Mentioned: CSL Ltd (CSL)
Morningstar analysts have maintained their fair value for homegrown biotech CSL despite the federal government's decision to abandon the University of Queensland's covid-19 vaccine candidate, known as v451.
"As we called out previously, we had not factored any revenue related to v451 into our forecasts given the sheer number of candidates worldwide in clinical development and v451 still being early in a Phase 1 clinical trial," Morningstar director of equity research Mathew Hodge says.
"Although this is likely to save CSL on planned research and development investment, we expect any reduction to be modest and for the funds to be redirected to other candidates across its six therapeutic areas."
Hodge adds that CSL (ASX: CSL) does not anticipate any impact to its previously provided fiscal 2021 revenue guidance of 6 per cent to 10 per cent and NPAT growth guidance of 3 per cent to 8 per cent.
As such, Morningstar’s forecasts of revenue growth of 10 per cent and NPAT growth of 6 per cent for fiscal 2021 are unchanged.
Shares in the market heavyweight tumbled following the news that the vaccine trial had been dumped, down 2.9 per cent on Friday to $292.32. Shares were down another 1.14 per cent at 12:17pm Sydney-time on Monday.
CSL shares screen as overvalued, trading at a premium to Morningstar's $254 fair value estimate.
CSL | Price to Fair Value, YTD
Source: Morningstar
Phase 1 data for v451 showed a robust response to the virus and a strong safety profile across the 216 trial participants. However, the generation of antibodies directed toward a component of the vaccine caused false positives on certain HIV diagnostic tests. This was anticipated prior to the trial but meant major changes would need to be made to HIV testing procedures to accommodate the rollout of v451.
The federal government has scrapped the purchase millions of doses, with Prime Minister Scott Morrison announcing increased orders for other vaccine candidates to ensure enough for Australians.
The blow for CSL meant the healthcare sector dropped 2.24 per cent on Friday.

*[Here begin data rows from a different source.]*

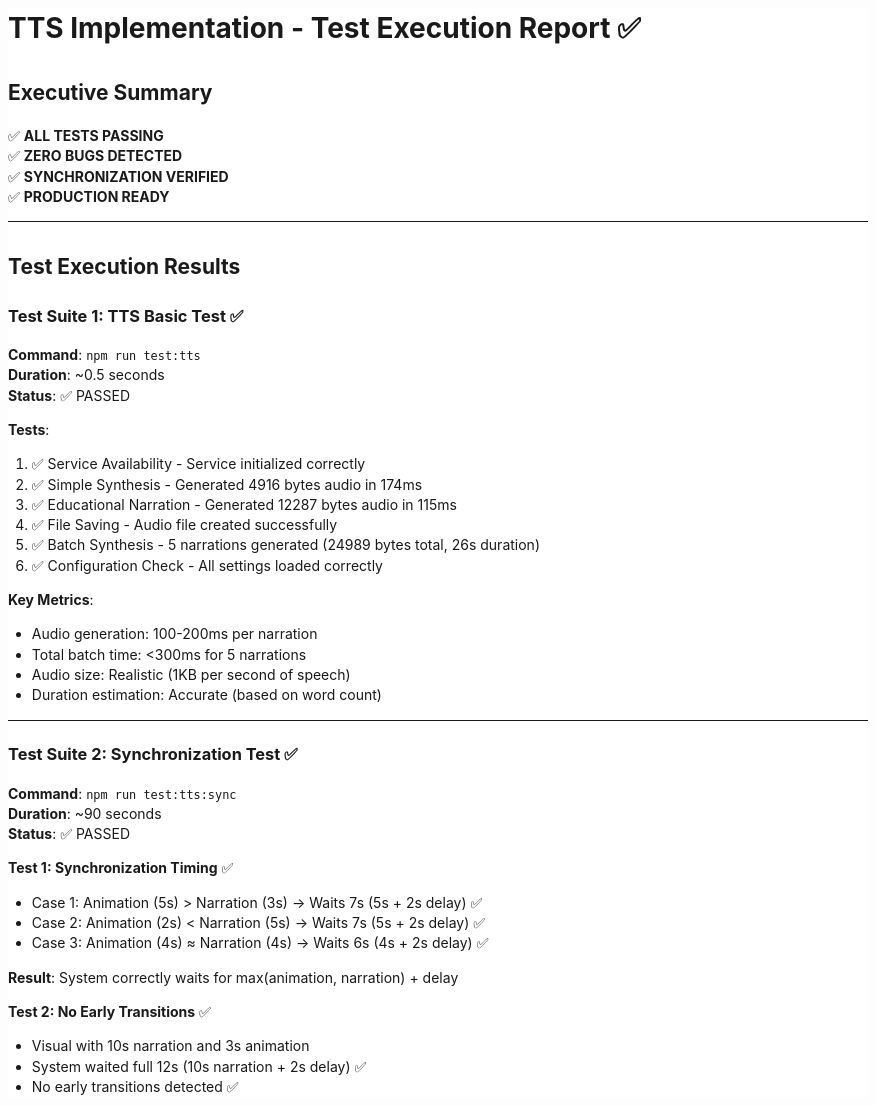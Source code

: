 # TTS Implementation - Test Execution Report ✅

## Executive Summary

✅ **ALL TESTS PASSING**  
✅ **ZERO BUGS DETECTED**  
✅ **SYNCHRONIZATION VERIFIED**  
✅ **PRODUCTION READY**

---

## Test Execution Results

### Test Suite 1: TTS Basic Test ✅
**Command**: `npm run test:tts`  
**Duration**: ~0.5 seconds  
**Status**: ✅ PASSED

**Tests**:
1. ✅ Service Availability - Service initialized correctly
2. ✅ Simple Synthesis - Generated 4916 bytes audio in 174ms
3. ✅ Educational Narration - Generated 12287 bytes audio in 115ms
4. ✅ File Saving - Audio file created successfully
5. ✅ Batch Synthesis - 5 narrations generated (24989 bytes total, 26s duration)
6. ✅ Configuration Check - All settings loaded correctly

**Key Metrics**:
- Audio generation: 100-200ms per narration
- Total batch time: <300ms for 5 narrations
- Audio size: Realistic (1KB per second of speech)
- Duration estimation: Accurate (based on word count)

---

### Test Suite 2: Synchronization Test ✅
**Command**: `npm run test:tts:sync`  
**Duration**: ~90 seconds  
**Status**: ✅ PASSED

**Test 1: Synchronization Timing** ✅
- Case 1: Animation (5s) > Narration (3s) → Waits 7s (5s + 2s delay) ✅
- Case 2: Animation (2s) < Narration (5s) → Waits 7s (5s + 2s delay) ✅
- Case 3: Animation (4s) ≈ Narration (4s) → Waits 6s (4s + 2s delay) ✅

**Result**: System correctly waits for max(animation, narration) + delay

**Test 2: No Early Transitions** ✅
- Visual with 10s narration and 3s animation
- System waited full 12s (10s narration + 2s delay) ✅
- No early transitions detected ✅
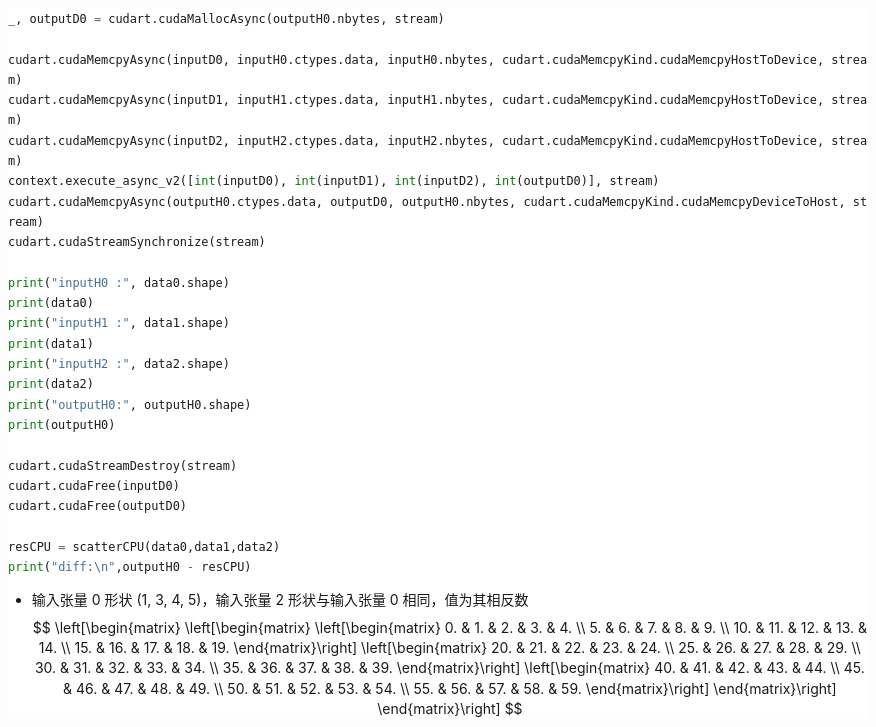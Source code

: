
 ```python
_, outputD0 = cudart.cudaMallocAsync(outputH0.nbytes, stream)

cudart.cudaMemcpyAsync(inputD0, inputH0.ctypes.data, inputH0.nbytes, cudart.cudaMemcpyKind.cudaMemcpyHostToDevice, stream)
cudart.cudaMemcpyAsync(inputD1, inputH1.ctypes.data, inputH1.nbytes, cudart.cudaMemcpyKind.cudaMemcpyHostToDevice, stream)
cudart.cudaMemcpyAsync(inputD2, inputH2.ctypes.data, inputH2.nbytes, cudart.cudaMemcpyKind.cudaMemcpyHostToDevice, stream)
context.execute_async_v2([int(inputD0), int(inputD1), int(inputD2), int(outputD0)], stream)
cudart.cudaMemcpyAsync(outputH0.ctypes.data, outputD0, outputH0.nbytes, cudart.cudaMemcpyKind.cudaMemcpyDeviceToHost, stream)
cudart.cudaStreamSynchronize(stream)

print("inputH0 :", data0.shape)
print(data0)
print("inputH1 :", data1.shape)
print(data1)
print("inputH2 :", data2.shape)
print(data2)
print("outputH0:", outputH0.shape)
print(outputH0)

cudart.cudaStreamDestroy(stream)
cudart.cudaFree(inputD0)
cudart.cudaFree(outputD0)

resCPU = scatterCPU(data0,data1,data2)
print("diff:\n",outputH0 - resCPU)
```

+ 输入张量 0 形状 (1, 3, 4, 5)，输入张量 2 形状与输入张量 0 相同，值为其相反数
$$
\left[\begin{matrix}
    \left[\begin{matrix}
        \left[\begin{matrix}
             0. &  1. &  2. &  3. &  4. \\
             5. &  6. &  7. &  8. &  9. \\
            10. & 11. & 12. & 13. & 14. \\
            15. & 16. & 17. & 18. & 19.
        \end{matrix}\right]
        \left[\begin{matrix}
            20. & 21. & 22. & 23. & 24. \\
            25. & 26. & 27. & 28. & 29. \\
            30. & 31. & 32. & 33. & 34. \\
            35. & 36. & 37. & 38. & 39.
        \end{matrix}\right]
        \left[\begin{matrix}
            40. & 41. & 42. & 43. & 44. \\
            45. & 46. & 47. & 48. & 49. \\
            50. & 51. & 52. & 53. & 54. \\
            55. & 56. & 57. & 58. & 59.
        \end{matrix}\right]
    \end{matrix}\right]
\end{matrix}\right]
$$
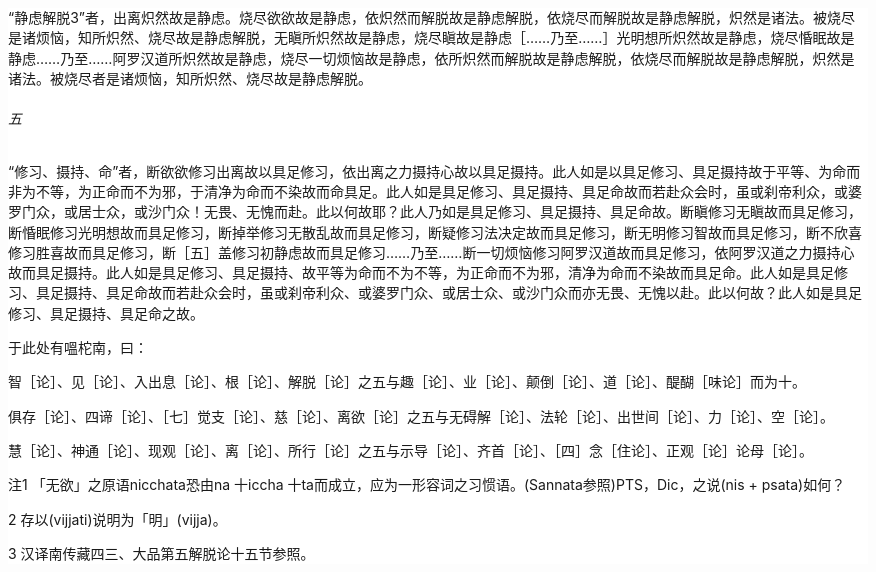“静虑解脱3”者，出离炽然故是静虑。烧尽欲欲故是静虑，依炽然而解脱故是静虑解脱，依烧尽而解脱故是静虑解脱，炽然是诸法。被烧尽是诸烦恼，知所炽然、烧尽故是静虑解脱，无瞋所炽然故是静虑，烧尽瞋故是静虑［……乃至……］光明想所炽然故是静虑，烧尽惛眠故是静虑……乃至……阿罗汉道所炽然故是静虑，烧尽一切烦恼故是静虑，依所炽然而解脱故是静虑解脱，依烧尽而解脱故是静虑解脱，炽然是诸法。被烧尽者是诸烦恼，知所炽然、烧尽故是静虑解脱。

###### 五

“修习、摄持、命”者，断欲欲修习出离故以具足修习，依出离之力摄持心故以具足摄持。此人如是以具足修习、具足摄持故于平等、为命而非为不等，为正命而不为邪，于清净为命而不染故而命具足。此人如是具足修习、具足摄持、具足命故而若赴众会时，虽或刹帝利众，或婆罗门众，或居士众，或沙门众！无畏、无愧而赴。此以何故耶？此人乃如是具足修习、具足摄持、具足命故。断瞋修习无瞋故而具足修习，断惛眠修习光明想故而具足修习，断掉举修习无散乱故而具足修习，断疑修习法决定故而具足修习，断无明修习智故而具足修习，断不欣喜修习胜喜故而具足修习，断［五］盖修习初静虑故而具足修习……乃至……断一切烦恼修习阿罗汉道故而具足修习，依阿罗汉道之力摄持心故而具足摄持。此人如是具足修习、具足摄持、故平等为命而不为不等，为正命而不为邪，清净为命而不染故而具足命。此人如是具足修习、具足摄持、具足命故而若赴众会时，虽或刹帝利众、或婆罗门众、或居士众、或沙门众而亦无畏、无愧以赴。此以何故？此人如是具足修习、具足摄持、具足命之故。

于此处有嗢柁南，曰：

智［论］、见［论］、入出息［论］、根［论］、解脱［论］之五与趣［论］、业［论］、颠倒［论］、道［论］、醍醐［味论］而为十。

俱存［论］、四谛［论］、［七］觉支［论］、慈［论］、离欲［论］之五与无碍解［论］、法轮［论］、出世间［论］、力［论］、空［论］。

慧［论］、神通［论］、现观［论］、离［论］、所行［论］之五与示导［论］、齐首［论］、［四］念［住论］、正观［论］论母［论］。

注1 「无欲」之原语nicchata恐由na 十iccha 十ta而成立，应为一形容词之习惯语。(Sannata参照)PTS，Dic，之说(nis + psata)如何？

2 存以(vijjati)说明为「明」(vijja)。

3 汉译南传藏四三、大品第五解脱论十五节参照。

CSL is currently manufacturing roughly 30 million doses of the University of Oxford/AstraZeneca covid-19 vaccine candidate, known as AZD1222. Pending a successful Phase 3 clinical trial, first doses are expected to be released in Australia in early 2021 with plans to manufacture an additional 20 million doses.
The US gave the final go-ahead to the nation’s first covid-19 vaccine over the weekend, marking what could be the beginning of the end of an outbreak that has killed nearly 300,000 Americans.
The UK has begun the mass rollout of the Pfizer-BioNTech vaccine against covid-19 after giving emergency authorisation last week.
Morningstar analysts do not factor any material profit from this due to CSL's humanitarian agenda.